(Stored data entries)
....................

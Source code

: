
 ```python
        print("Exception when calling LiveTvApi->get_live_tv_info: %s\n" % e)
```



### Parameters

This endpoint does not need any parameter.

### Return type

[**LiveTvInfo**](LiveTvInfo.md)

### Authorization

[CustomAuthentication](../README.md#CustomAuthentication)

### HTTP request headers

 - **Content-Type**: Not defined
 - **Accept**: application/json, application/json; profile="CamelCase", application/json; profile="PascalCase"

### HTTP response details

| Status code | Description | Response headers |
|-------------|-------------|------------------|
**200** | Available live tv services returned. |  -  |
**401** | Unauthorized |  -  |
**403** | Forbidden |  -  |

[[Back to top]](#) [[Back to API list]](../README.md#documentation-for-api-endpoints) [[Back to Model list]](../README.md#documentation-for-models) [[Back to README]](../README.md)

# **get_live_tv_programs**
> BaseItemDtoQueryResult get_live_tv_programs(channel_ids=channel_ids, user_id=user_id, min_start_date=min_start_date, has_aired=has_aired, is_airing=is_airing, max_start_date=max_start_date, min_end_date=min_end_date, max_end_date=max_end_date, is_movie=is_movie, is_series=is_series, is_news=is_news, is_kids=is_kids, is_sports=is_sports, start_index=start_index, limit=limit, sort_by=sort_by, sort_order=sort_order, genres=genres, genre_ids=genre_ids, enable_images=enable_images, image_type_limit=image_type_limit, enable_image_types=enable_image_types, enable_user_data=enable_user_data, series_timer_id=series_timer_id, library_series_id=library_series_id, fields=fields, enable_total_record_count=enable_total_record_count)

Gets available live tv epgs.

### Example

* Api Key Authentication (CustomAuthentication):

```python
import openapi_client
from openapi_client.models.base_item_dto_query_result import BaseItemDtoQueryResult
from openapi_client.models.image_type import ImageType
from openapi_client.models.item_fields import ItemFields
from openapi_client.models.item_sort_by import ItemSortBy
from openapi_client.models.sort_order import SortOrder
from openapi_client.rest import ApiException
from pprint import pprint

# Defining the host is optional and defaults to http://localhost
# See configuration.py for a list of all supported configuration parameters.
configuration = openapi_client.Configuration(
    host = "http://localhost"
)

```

....................

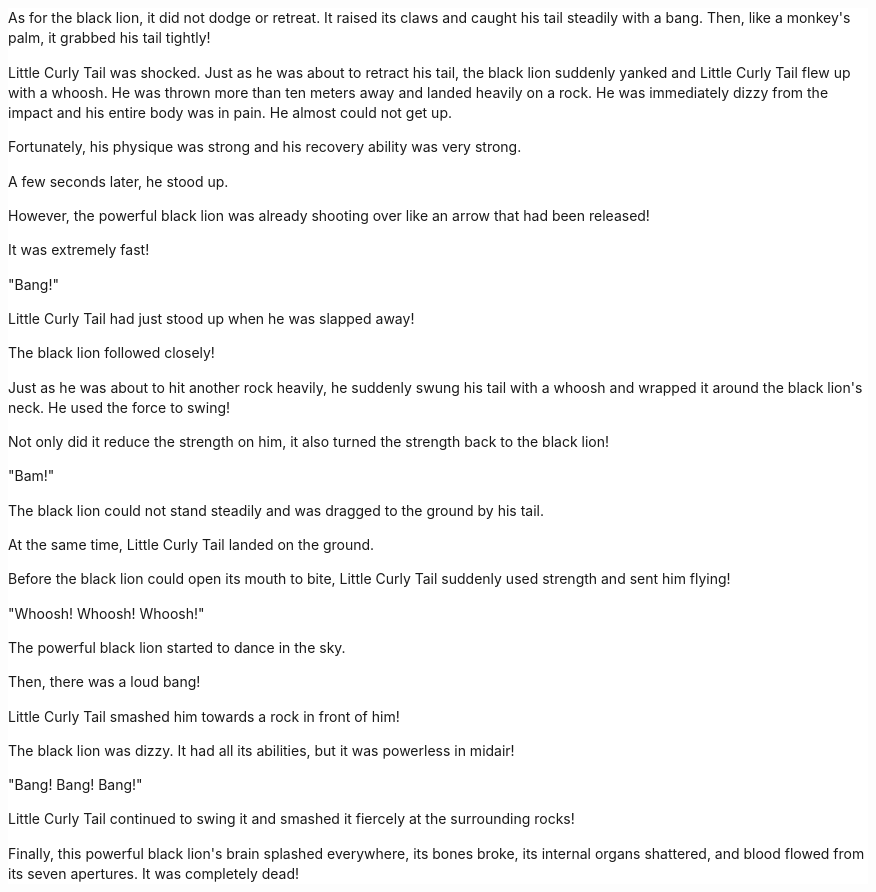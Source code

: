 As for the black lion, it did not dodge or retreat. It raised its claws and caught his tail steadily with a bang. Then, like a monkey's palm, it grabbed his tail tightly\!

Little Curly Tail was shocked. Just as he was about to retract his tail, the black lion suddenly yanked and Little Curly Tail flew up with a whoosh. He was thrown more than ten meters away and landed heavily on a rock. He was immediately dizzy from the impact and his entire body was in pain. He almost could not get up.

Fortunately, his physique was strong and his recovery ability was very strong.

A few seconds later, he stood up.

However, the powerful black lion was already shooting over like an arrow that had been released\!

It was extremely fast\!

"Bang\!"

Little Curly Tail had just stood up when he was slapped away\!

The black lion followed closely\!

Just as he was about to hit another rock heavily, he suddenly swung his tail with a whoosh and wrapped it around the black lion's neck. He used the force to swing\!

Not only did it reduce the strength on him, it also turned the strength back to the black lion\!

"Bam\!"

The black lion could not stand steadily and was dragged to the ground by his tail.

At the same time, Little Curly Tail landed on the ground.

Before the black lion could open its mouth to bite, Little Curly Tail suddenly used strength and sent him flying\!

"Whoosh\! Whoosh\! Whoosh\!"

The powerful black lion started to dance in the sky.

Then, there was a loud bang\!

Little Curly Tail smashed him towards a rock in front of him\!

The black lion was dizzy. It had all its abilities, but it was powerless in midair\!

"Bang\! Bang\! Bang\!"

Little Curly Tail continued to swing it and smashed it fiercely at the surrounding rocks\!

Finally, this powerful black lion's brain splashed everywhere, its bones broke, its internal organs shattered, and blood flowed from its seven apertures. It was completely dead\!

....................

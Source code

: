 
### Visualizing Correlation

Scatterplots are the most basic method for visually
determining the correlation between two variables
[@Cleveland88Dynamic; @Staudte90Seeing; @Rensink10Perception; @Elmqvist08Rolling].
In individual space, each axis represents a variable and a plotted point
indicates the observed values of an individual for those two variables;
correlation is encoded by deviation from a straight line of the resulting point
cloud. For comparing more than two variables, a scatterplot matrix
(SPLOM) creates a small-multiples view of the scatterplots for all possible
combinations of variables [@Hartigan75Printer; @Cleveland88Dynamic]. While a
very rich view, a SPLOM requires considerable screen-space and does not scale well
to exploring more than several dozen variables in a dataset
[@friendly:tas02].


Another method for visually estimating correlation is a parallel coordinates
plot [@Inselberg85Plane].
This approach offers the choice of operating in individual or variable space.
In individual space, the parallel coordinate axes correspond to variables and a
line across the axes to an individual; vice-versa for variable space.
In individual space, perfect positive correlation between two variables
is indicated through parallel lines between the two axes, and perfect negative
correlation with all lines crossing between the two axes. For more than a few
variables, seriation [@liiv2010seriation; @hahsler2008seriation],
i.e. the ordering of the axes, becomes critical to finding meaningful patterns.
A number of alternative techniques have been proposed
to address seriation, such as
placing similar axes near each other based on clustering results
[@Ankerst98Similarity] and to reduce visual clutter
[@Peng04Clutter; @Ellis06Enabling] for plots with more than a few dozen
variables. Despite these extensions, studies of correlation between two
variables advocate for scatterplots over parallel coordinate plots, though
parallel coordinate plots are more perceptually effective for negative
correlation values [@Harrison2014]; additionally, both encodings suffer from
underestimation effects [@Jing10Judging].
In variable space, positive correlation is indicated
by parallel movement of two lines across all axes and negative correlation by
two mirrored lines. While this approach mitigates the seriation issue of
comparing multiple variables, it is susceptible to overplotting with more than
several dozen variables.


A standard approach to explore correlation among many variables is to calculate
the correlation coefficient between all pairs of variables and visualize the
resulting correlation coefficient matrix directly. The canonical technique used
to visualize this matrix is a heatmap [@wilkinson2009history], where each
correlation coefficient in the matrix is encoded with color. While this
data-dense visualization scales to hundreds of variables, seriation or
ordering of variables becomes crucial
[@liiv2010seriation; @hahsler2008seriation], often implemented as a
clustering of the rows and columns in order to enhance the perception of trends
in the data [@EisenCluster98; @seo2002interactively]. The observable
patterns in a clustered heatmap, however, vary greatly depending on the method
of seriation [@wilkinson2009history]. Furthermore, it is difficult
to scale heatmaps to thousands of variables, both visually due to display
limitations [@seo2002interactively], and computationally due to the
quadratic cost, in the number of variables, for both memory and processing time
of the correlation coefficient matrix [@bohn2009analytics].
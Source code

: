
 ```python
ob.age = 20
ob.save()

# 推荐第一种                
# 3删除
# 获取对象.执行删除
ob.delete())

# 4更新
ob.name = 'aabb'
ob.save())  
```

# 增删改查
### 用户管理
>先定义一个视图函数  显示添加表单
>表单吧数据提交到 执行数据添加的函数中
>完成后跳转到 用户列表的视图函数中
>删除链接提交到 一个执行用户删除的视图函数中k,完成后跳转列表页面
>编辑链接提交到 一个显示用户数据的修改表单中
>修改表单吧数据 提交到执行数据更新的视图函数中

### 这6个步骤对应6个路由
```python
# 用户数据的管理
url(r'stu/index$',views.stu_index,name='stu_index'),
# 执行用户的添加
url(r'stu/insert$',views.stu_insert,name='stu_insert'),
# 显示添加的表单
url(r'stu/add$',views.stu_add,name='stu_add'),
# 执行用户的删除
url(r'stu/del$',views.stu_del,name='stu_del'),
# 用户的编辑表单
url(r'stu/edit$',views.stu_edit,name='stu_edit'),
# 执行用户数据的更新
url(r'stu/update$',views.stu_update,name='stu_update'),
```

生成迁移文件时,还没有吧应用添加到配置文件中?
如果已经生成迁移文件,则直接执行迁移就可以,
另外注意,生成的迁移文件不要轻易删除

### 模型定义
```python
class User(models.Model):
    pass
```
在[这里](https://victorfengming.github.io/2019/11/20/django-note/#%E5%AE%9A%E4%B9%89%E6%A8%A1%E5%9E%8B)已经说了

....................

◆ What you will do ◆
Write only the number of lines in the data where the string "each" can be found.

◆ Output ◆
3